Figure 5e and f represent a longer WZ with T_V,sum = 120 s. The cases for I_sat = 1600 and 1200 veh/h are shown. Compare with the respective graphs from Fig. 5c and d to see the effect of increased clearance time. Besides the slight decrease in capacity, the delay increases markedly. Finally, Fig. 5g illustrates the effect of T_V,sum = 300 s.

3.2 Hypothetical work zone

This section presents results of the estimated total daily delay in a hypothetical WZ with either optimal fixed-time or dynamic signal control, assuming known, piece-wise constant, homogenous (deterministic) demand and saturated flow. Average delay per vehicle can be obtained in combination with the intensities from Fig. 3.

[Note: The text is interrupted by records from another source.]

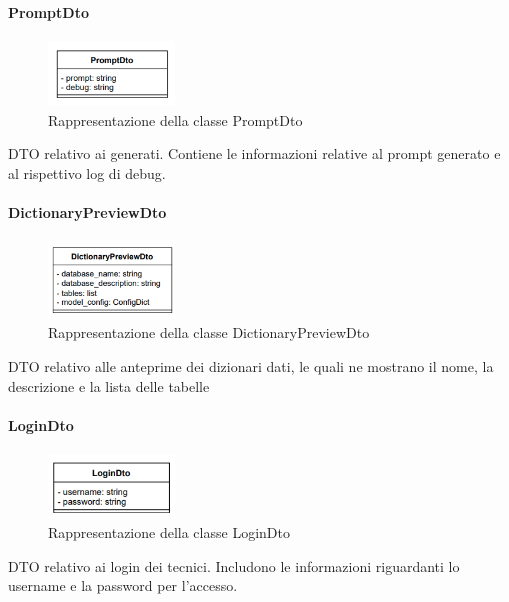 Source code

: \paragraph{PromptDto} \label{PromptDto}
\begin{figure}[h!]
    \centering
    \includegraphics[width=0.30\textwidth]{assets/Backend/prompt_dto.png}
    \caption{Rappresentazione della classe PromptDto}
\end{figure}
\par DTO relativo ai  generati. Contiene le informazioni relative al prompt generato e al rispettivo log di debug.

\paragraph{DictionaryPreviewDto} \label{DictionaryPreviewDto}
\begin{figure}[h!]
    \centering
    \includegraphics[width=0.30\textwidth]{assets/Backend/dictionary_preview_dto.png}
    \caption{Rappresentazione della classe DictionaryPreviewDto}
  \end{figure}
\par DTO relativo alle anteprime dei dizionari dati, le quali ne mostrano il nome, la descrizione e la lista delle tabelle

\paragraph{LoginDto} \label{LoginDto}
\begin{figure}[h!]
    \centering
    \includegraphics[width=0.30\textwidth]{assets/Backend/login_dto.png}
    \caption{Rappresentazione della classe LoginDto}
  \end{figure}
\par DTO relativo ai login dei tecnici. Includono le informazioni riguardanti lo username e la password per l'accesso.

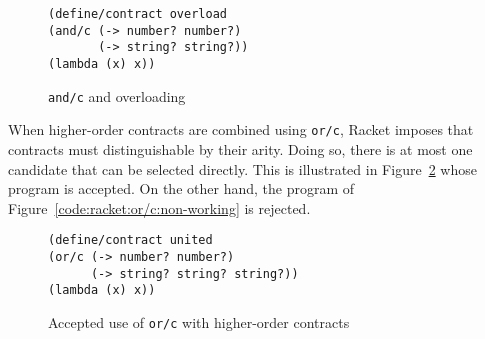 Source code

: \documentclass[sigplan,10pt,review,anonymous]{acmart}
\newcommand{\racket}[1]{\lstinline[language=racket]{#1}}
\begin{document}


\begin{figure}[h]
\begin{lstlisting}[language=racket]
(define/contract overload
(and/c (-> number? number?)
       (-> string? string?))
(lambda (x) x))
\end{lstlisting}
\caption{\racket{and/c} and overloading}
\label{fig:racket-overloading}
\end{figure}

When higher-order contracts are combined using \racket{or/c}, Racket imposes
that contracts must distinguishable by their arity. Doing so, there is at most
one candidate that can be selected directly. This is illustrated in
Figure~\ref{code:racket:or/c:working} whose program is accepted. On the other
hand, the program of Figure~\ref{code:racket:or/c:non-working} is rejected.


\begin{figure}[h]

\begin{lstlisting}[language=racket]
(define/contract united
(or/c (-> number? number?)
      (-> string? string? string?))
(lambda (x) x))
\end{lstlisting}
\caption{Accepted use of \racket{or/c} with higher-order contracts}
\label{code:racket:or/c:working}

\end{figure}
\end{document}
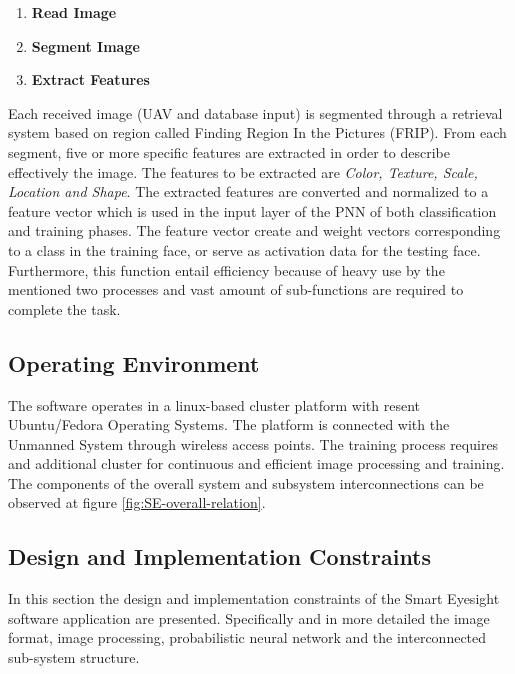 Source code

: \documentclass[12pt]{article}
\begin{document}
\begin{enumerate}
\item \textbf{Read Image}
\item \textbf{Segment Image}
\item \textbf{Extract Features}
\end{enumerate}

Each received image (UAV and database input) is segmented through a
retrieval system based on region called Finding Region In the Pictures
(FRIP). From each segment, five or more specific features are
extracted in order to describe effectively the image. The features to
be extracted are \textit{Color, Texture, Scale, Location and Shape}.
The extracted features are converted and normalized to a feature
vector which is used in the input layer of the PNN of both
classification and training phases. The feature vector create and
weight vectors corresponding to a class in the training face, or serve
as activation data for the testing face. Furthermore, this function
entail efficiency because of heavy use by the mentioned two processes
and vast amount of sub-functions are required to complete the task.



\subsection{Operating Environment}
The software operates in a linux-based cluster platform with resent
Ubuntu/Fedora Operating Systems. The platform is connected with the
Unmanned System through wireless access points. The training process
requires and additional cluster for continuous and efficient image
processing and training. The components of the overall system and
subsystem interconnections can be observed at figure
\ref{fig:SE-overall-relation}.

\subsection{Design and Implementation Constraints}
In this section the design and implementation constraints of the Smart
Eyesight software application are presented. Specifically and in more
detailed the image format, image processing, probabilistic neural
network and the interconnected sub-system structure.
\end{document}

Figure 6 illustrates the difference between the two control systems throughout the day with asymmetric demand. The largest savings with dynamic control are achieved in peak hours due to the highly asymmetrical peaks in both directions. This supports the earlier statement – asymmetric demand is beneficial if the SP is dynamically adjusted. On the contrary, it is detrimental for fixed-time control if the peaks occur at different times in each direction as it must provide capacity sufficient for their sum, making it even less efficient.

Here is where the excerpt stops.